Литмир - Электронная Библиотека
A
A

Москва приступила к выработке общей политики в отношении границ уже в 1920 году. Еще более явным это стремление стало в 1923–1924 годах. Поворот, символами которого в рамках классической политической истории долгое время считались поражение германской революции, смерть Ленина и выдвижение лозунга строительства социализма в одной стране, рассматривается в этой книге как ключевой момент в создании советского государства и его территории. Эта политика касалась как новой европейской границы СССР, так и его южных и восточных рубежей. Работа с архивными материалами позволяет осознать не только масштабы проектов, касавшихся границы, но и разнообразие затрагиваемых ими областей: речь шла о территориальной и социальной политике, контроле над населением, трансграничных практиках и связях, управлении миграцией и разрешении конфликтов[39]. Их инициатива исходила от различных правительственных и партийных структур, в частности Главного управления пограничной охраны в составе ОГПУ, Наркомата иностранных дел, а в верхнем эшелоне власти – от Совнаркома и Политбюро. Существовали также межведомственные органы, специализировавшиеся на вопросах границы: Совет труда и обороны при СНК и межведомственная комиссия по обследованию (впоследствии – укреплению) погранполосы. Тем не менее, несмотря на наличие общей политики, ее приоритеты были разными на разных участках границы. Вопросы трансграничных отношений, в частности в экономической сфере, и борьбы с бандитизмом стояли особенно остро в случае южных рубежей СССР, где по меньшей мере до середины 1930-х годов сохранялись различные формы сотрудничества с соседями. На границе с Монголией даже возникли зачатки модели межсоциалистического сотрудничества. Дальневосточные рубежи, напротив, являются ярким воплощением российской традиции колонизации и военной границы, особенно после перехода Маньчжурии под японский контроль.
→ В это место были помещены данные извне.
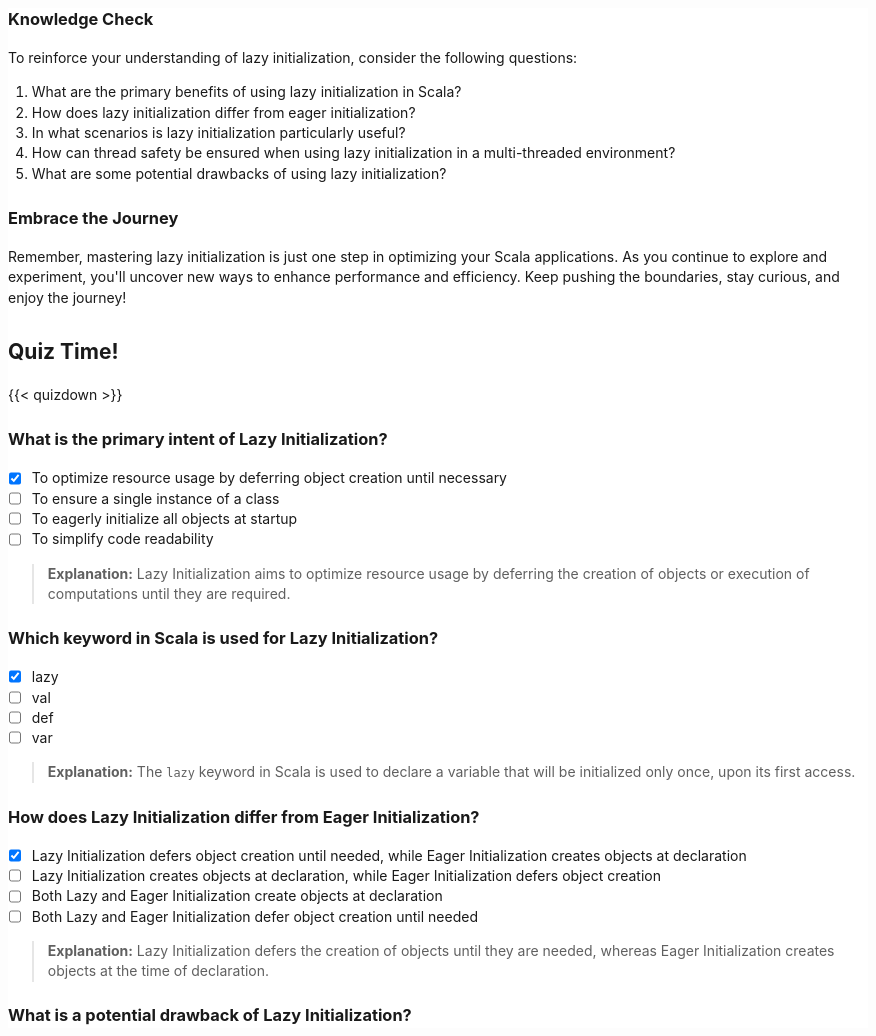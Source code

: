 ### Knowledge Check

To reinforce your understanding of lazy initialization, consider the following questions:

1. What are the primary benefits of using lazy initialization in Scala?
2. How does lazy initialization differ from eager initialization?
3. In what scenarios is lazy initialization particularly useful?
4. How can thread safety be ensured when using lazy initialization in a multi-threaded environment?
5. What are some potential drawbacks of using lazy initialization?

### Embrace the Journey

Remember, mastering lazy initialization is just one step in optimizing your Scala applications. As you continue to explore and experiment, you'll uncover new ways to enhance performance and efficiency. Keep pushing the boundaries, stay curious, and enjoy the journey!

## Quiz Time!

{{< quizdown >}}

### What is the primary intent of Lazy Initialization?

- [x] To optimize resource usage by deferring object creation until necessary
- [ ] To ensure a single instance of a class
- [ ] To eagerly initialize all objects at startup
- [ ] To simplify code readability

> **Explanation:** Lazy Initialization aims to optimize resource usage by deferring the creation of objects or execution of computations until they are required.

### Which keyword in Scala is used for Lazy Initialization?

- [x] lazy
- [ ] val
- [ ] def
- [ ] var

> **Explanation:** The `lazy` keyword in Scala is used to declare a variable that will be initialized only once, upon its first access.

### How does Lazy Initialization differ from Eager Initialization?

- [x] Lazy Initialization defers object creation until needed, while Eager Initialization creates objects at declaration
- [ ] Lazy Initialization creates objects at declaration, while Eager Initialization defers object creation
- [ ] Both Lazy and Eager Initialization create objects at declaration
- [ ] Both Lazy and Eager Initialization defer object creation until needed

> **Explanation:** Lazy Initialization defers the creation of objects until they are needed, whereas Eager Initialization creates objects at the time of declaration.

### What is a potential drawback of Lazy Initialization?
В этой книге упоминаются и другие рубежи, но главное внимание уделено европейской границе от Дуная до Петсамо, в том числе благодаря подробному изучению отдельных ее участков: в районе Минска (граница с Польшей) и Ленинграда (граница с Финляндией)[40]. В 1920-е годы западные рубежи Советского Союза были связаны с самыми сильными национальными и революционными эмоциями. Именно их касалось стремление превратить пограничную зону в витрину, демонстрирующую советские социально-экономические достижения. Именно здесь шла адаптация инструментов политики сотрудничества и соседства в целях обеспечения мирного сосуществования в условиях чрезвычайно высокой конфликтности. Наконец, именно здесь в 1939–1940 годах подверглось пересмотру территориальное статус-кво. Эта граница была пространством экспериментов в области контроля за территорией, в частности с помощью специальных запретных зон; она являлась также колыбелью советских репрессивных операций. Здесь был изобретен железный занавес.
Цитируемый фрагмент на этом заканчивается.